A new survey by Rasmussen Reports has some encouraging statistics for the president and his supporters.
The report, released Wednesday, found that presumptive Democratic presidential nominee Joe Biden was up only three percentage points over President Trump. According to the survey, 47 percent of voters prefer Biden compared to Trump's 44 percent. The results come just a week after the pollster reported that the president trailed presumptive Democratic nominee Joe Biden by 10 points.
Trump’s traction comes from a shift in independent voters, who gave Biden a 12-point lead in last week’s poll. But the survey revealed another insightful statistic. Among likely black voters, Trump holds 31 percent support, up from 21 percent last week. Only eight percent of blacks voted for Trump in the 2016 election.
Rasmussen’s findings come in the wake of months of civil unrest and destruction, much of which has taken place in predominantly black and low-income communities. As elected officials slash funding from law enforcement and instruct police to stand down in conflicts, many precincts are being forced to eliminate bureaus such as their detective units and plainclothes police units. Officers in cities like Atlanta, Minneapolis, and Buffalo have walked off the job. As a result, crime has spiked, claiming the lives of victims like 1-year-old Davell Gardner Jr., who was shot in the stomach on Sunday while sitting in his stroller, and 8-year-old Secoriea Turner who was shot while sitting in a car with her mother on July 4.
In response, President Trump has championed a message of “law and order” and the “Great American Comeback,” themes he drew upon in his Mount Rushmore speech on July 3. He has also contrasted himself with Biden, who has asserted that some funding should "absolutely" be redirected from the police.
The president has also pointed to the economic opportunity black Americans have enjoyed under his administration. Before the economic fallout of the COVID-19 pandemic and the financial losses due to rioting, African Americans saw record-low unemployment rates as the United States job market surged, a point which even outlets like CNBC were forced to admit.
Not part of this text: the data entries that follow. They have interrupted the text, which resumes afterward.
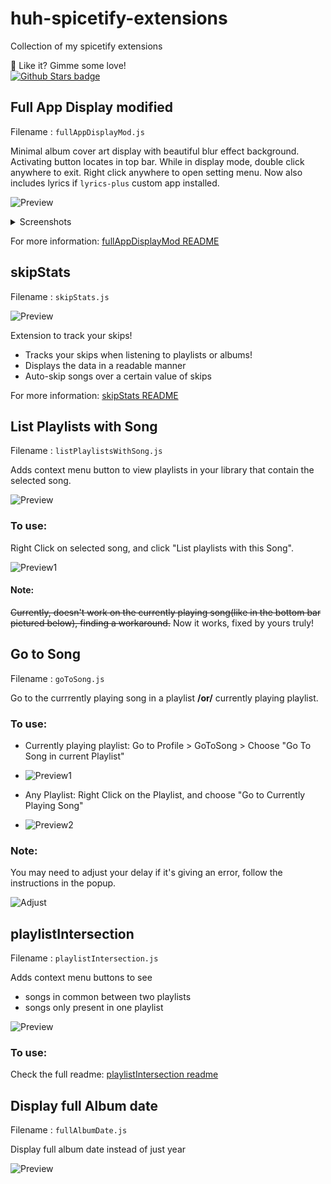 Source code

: # huh-spicetify-extensions

Collection of my spicetify extensions

🌟 Like it? Gimme some love!  
[![Github Stars badge](https://img.shields.io/github/stars/huhridge/huh-spicetify-extensions?logo=github&style=social)](https://github.com/huhridge/huh-spicetify-extensions/)

## Full App Display modified

Filename : `fullAppDisplayMod.js`

Minimal album cover art display with beautiful blur effect background. Activating button locates in top bar. While in display mode, double click anywhere to exit. Right click anywhere to open setting menu. Now also includes lyrics if `lyrics-plus` custom app installed.

![Preview](https://raw.githubusercontent.com/huhridge/huh-spicetify-extensions/main/fullAppDisplayModified/previews/preview.gif)

<details>
 <summary>Screenshots</summary>
 
* Album Art
  <details>
  <summary></summary>

  <img width="1440" alt="Album Art Background" src="https://user-images.githubusercontent.com/67046436/146332984-d45231e2-f193-43cb-b1b0-2456edf9ce29.png">
  </details>
 
  
* Colorful Background(doesn't work offline)
  <details>
  <summary></summary>

  <img width="1440" alt="Colorful Background" src="https://user-images.githubusercontent.com/67046436/146333067-c6d6694e-82a7-4948-bd56-3b31eb50ac7d.png">
  </details>
 
</details>

For more information: [fullAppDisplayMod README](/fullAppDisplayModified/README.md)

## skipStats

Filename : `skipStats.js`

![Preview](https://raw.githubusercontent.com/huhridge/huh-spicetify-extensions/main/skipStats/preview.jpg)

Extension to track your skips!

-   Tracks your skips when listening to playlists or albums!
-   Displays the data in a readable manner
-   Auto-skip songs over a certain value of skips

For more information: [skipStats README](/skipStats/README.md)

## List Playlists with Song

Filename : `listPlaylistsWithSong.js`

Adds context menu button to view playlists in your library that contain the selected song.

![Preview](https://raw.githubusercontent.com/huhridge/huh-spicetify-extensions/main/listPlaylistsWithSong/preview.gif)

### To use:

Right Click on selected song, and click "List playlists with this Song".

![Preview1](https://raw.githubusercontent.com/huhridge/huh-spicetify-extensions/main/listPlaylistsWithSong/preview1.jpg)

#### Note:

~~Currently, doesn't work on the currently playing song(like in the bottom bar pictured below), finding a workaround.~~
Now it works, fixed by yours truly!

## Go to Song

Filename : `goToSong.js`

Go to the currrently playing song in a playlist **/or/** currently playing playlist.

### To use:

-   Currently playing playlist: Go to Profile > GoToSong > Choose "Go To Song in current Playlist"
-   ![Preview1](https://raw.githubusercontent.com/huhridge/huh-spicetify-extensions/main/goToSong/preview1.jpg)

-   Any Playlist: Right Click on the Playlist, and choose "Go to Currently Playing Song"
-   ![Preview2](https://raw.githubusercontent.com/huhridge/huh-spicetify-extensions/main/goToSong/preview2.jpg)

### Note:

You may need to adjust your delay if it's giving an error, follow the instructions in the popup.

![Adjust](https://raw.githubusercontent.com/huhridge/huh-spicetify-extensions/main/goToSong/adjust.jpg)

## playlistIntersection

Filename : `playlistIntersection.js`

Adds context menu buttons to see

-   songs in common between two playlists
-   songs only present in one playlist

![Preview](https://raw.githubusercontent.com/huhridge/huh-spicetify-extensions/main/playlistIntersection/both.jpg)

### To use:

Check the full readme: [playlistIntersection readme](/playlistIntersection/README.md)

## Display full Album date

Filename : `fullAlbumDate.js`

Display full album date instead of just year

![Preview](https://raw.githubusercontent.com/huhridge/huh-spicetify-extensions/main/fullAlbumDate/preview.jpg)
In addition, it follows Biden’s infamous message to black voters, “If you have a problem figuring out whether you're for me or Trump, then you ain't black.” The black vote has been a mainstay of the Democratic Party for decades, but movements like BLEXIT may threaten that assumption.
It’s not the first time that pollsters have reported a rise in minority support for the president. At the beginning of June in the midst of the upheaval following the death of George Floyd, Rasmussen found that the president’s support among African-American likely voters peaked at an all-time high of 41 percent. In November, an Emerson Poll found that approval for Trump among blacks topped 34 percent. Similarly, a CNN poll also conducted in November found approval among non-white voters at 26 percent.
Polls at this point in the 2016 race were scattered and much can happen between now and November. Nonetheless, the findings come as a much-needed morale boost for the White House.